Director Peter Jackson and his team took three years to clean up 100 hours worth of century-old footage, colourise it and convert it to 3D

With They Shall Not Grow Old (2018), Peter Jackson (above) applied new technology to century-old World War I footage to create a vivid, you-are-there feeling.
With They Shall Not Grow Old (2018), Peter Jackson (above) applied new technology to century-old World War I footage to create a vivid, you-are-there feeling. PHOTO: WARNER BROS PICTURES
With They Shall Not Grow Old (2018), Peter Jackson (above) applied new technology to century-old World War I footage to create a vivid, you-are-there feeling.

NEW YORK • As the director of elaborate fantasy epics such as The Lord Of the Rings (2001 to 2003) and The Hobbit (2012 to 2014) trilogies, Peter Jackson has become known for meticulous attention to detail. Now he has put the same amount of care into making a documentary.

With They Shall Not Grow Old (2018), Jackson has applied new technology to century-old World War I footage to create a vivid, you-are-there feeling that puts real faces front and centre and allows audiences to hear their stories in their own words.

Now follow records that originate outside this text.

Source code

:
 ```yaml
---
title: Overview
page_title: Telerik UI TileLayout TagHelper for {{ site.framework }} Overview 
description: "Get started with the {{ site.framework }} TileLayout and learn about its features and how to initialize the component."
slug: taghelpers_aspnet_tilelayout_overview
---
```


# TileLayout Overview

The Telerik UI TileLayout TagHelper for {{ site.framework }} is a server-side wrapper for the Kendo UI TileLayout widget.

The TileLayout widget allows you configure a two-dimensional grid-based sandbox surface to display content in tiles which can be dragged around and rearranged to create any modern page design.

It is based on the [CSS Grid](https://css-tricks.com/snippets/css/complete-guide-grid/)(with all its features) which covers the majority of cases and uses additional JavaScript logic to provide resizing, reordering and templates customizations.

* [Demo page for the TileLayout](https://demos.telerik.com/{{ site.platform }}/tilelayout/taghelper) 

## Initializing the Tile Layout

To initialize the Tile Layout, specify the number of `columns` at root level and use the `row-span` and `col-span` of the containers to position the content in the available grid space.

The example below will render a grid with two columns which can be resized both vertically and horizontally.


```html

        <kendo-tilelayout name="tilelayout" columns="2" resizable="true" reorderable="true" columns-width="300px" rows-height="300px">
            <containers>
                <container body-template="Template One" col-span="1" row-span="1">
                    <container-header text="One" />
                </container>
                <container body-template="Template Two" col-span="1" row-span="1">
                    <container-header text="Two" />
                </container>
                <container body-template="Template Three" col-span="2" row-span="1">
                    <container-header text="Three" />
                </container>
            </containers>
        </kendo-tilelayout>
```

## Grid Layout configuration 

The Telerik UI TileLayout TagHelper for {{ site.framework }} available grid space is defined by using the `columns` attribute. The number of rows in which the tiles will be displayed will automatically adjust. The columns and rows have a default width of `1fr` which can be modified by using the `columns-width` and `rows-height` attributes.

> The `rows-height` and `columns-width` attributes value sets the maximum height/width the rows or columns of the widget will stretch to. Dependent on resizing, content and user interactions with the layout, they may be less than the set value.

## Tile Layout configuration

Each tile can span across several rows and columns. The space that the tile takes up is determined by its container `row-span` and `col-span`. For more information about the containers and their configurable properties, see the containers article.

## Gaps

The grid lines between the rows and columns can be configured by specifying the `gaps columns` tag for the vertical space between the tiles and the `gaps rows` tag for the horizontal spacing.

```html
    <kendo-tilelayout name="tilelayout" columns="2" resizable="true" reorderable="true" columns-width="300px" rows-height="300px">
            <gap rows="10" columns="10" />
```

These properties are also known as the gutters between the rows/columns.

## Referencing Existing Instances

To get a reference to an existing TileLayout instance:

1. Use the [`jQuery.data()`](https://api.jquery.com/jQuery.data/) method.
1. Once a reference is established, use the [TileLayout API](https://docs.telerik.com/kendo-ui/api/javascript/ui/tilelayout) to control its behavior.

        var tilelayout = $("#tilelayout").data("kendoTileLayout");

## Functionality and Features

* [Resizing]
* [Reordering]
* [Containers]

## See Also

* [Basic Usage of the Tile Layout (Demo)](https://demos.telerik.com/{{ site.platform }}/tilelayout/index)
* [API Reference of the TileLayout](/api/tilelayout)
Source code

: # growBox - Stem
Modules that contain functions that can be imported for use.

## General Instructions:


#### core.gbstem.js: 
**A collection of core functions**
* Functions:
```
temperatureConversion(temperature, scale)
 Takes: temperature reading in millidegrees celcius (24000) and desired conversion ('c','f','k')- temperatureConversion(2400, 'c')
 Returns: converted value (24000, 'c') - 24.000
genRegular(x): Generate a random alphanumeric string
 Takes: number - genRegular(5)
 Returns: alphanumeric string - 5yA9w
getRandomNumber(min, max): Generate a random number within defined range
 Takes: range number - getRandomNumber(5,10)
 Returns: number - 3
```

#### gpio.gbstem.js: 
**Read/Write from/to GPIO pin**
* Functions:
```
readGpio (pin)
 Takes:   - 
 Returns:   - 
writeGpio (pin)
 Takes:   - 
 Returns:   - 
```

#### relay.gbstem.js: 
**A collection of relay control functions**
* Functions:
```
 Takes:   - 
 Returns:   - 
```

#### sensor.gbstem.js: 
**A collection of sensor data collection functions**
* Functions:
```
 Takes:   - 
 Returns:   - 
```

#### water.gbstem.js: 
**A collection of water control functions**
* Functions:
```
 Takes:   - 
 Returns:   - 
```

The documentary concentrates on the experiences of British soldiers as revealed in footage from the archives of the Imperial War Museum.

Jackson and his team have digitally restored the footage, adjusted its frame rate, colourised it and converted it to 3D.

They chose not to add a host or title cards. Instead, veterans of the war "narrate" - that is, the film-makers culled their commentary from hundreds of hours of BBC interviews recorded in the 1960s and 1970s.

The result is a transformation that is nothing less than visually astonishing.

"The clarity was such that these soldiers on the film came alive," Jackson said in a phone interview describing the restoration process.

"Their humanity just jumped out at you. This footage has been around for 100 years and these men had been buried behind a fog of damage, a mask of grain and jerkiness and sped-up film. Once restored, it's the human aspect that you gain the most."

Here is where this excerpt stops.